◆ **TASK DETAILS**:
Quote the records below word for word, please, from the very first line through the one that contains "The mobile application was", and nothing beyond it.
▼
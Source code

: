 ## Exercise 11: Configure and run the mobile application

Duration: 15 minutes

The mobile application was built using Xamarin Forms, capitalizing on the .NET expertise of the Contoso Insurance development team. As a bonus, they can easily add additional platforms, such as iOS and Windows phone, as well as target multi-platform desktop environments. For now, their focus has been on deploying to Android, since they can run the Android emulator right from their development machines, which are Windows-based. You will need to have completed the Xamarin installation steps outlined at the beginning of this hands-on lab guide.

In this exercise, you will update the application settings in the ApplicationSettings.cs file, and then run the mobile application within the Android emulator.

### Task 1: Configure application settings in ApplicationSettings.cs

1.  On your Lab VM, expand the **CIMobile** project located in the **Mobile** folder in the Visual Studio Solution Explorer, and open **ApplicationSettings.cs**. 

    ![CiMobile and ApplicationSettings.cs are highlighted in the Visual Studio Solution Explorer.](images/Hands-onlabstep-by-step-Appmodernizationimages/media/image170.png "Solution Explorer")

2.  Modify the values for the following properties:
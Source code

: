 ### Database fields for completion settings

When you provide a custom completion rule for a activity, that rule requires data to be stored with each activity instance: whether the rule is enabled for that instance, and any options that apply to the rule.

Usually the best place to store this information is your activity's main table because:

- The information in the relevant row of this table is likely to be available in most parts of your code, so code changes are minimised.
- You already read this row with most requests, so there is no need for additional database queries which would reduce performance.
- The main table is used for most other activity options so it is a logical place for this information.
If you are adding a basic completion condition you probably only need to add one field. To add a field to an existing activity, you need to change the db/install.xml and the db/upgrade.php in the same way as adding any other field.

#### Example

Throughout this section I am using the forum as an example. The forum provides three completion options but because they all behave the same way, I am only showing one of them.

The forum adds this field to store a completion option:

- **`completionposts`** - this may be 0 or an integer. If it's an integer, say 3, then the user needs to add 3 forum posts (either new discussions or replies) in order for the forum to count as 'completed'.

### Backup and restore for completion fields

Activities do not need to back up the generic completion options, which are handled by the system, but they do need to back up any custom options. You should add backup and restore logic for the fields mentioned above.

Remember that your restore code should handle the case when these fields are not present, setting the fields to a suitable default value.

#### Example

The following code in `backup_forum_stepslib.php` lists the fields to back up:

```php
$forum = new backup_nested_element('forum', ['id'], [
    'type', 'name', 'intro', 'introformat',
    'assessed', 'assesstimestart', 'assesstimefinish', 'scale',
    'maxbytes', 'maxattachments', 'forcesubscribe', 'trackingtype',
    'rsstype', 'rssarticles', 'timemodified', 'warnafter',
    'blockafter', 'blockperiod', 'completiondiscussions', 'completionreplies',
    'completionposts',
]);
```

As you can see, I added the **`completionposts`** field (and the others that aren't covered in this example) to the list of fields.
▲
◆ **PROBLEM SOLUTION**:
Source code

: ## Exercise 11: Configure and run the mobile application

Duration: 15 minutes

The mobile application was built using Xamarin Forms, capitalizing on the .NET expertise of the Contoso Insurance development team. As a bonus, they can easily add additional platforms, such as iOS and Windows phone, as well as target multi-platform desktop environments. For now, their focus has been on deploying to Android, since they can run the Android emulator right from their development machines, which are Windows-based. You will need to have completed the Xamarin installation steps outlined at the beginning of this hands-on lab guide.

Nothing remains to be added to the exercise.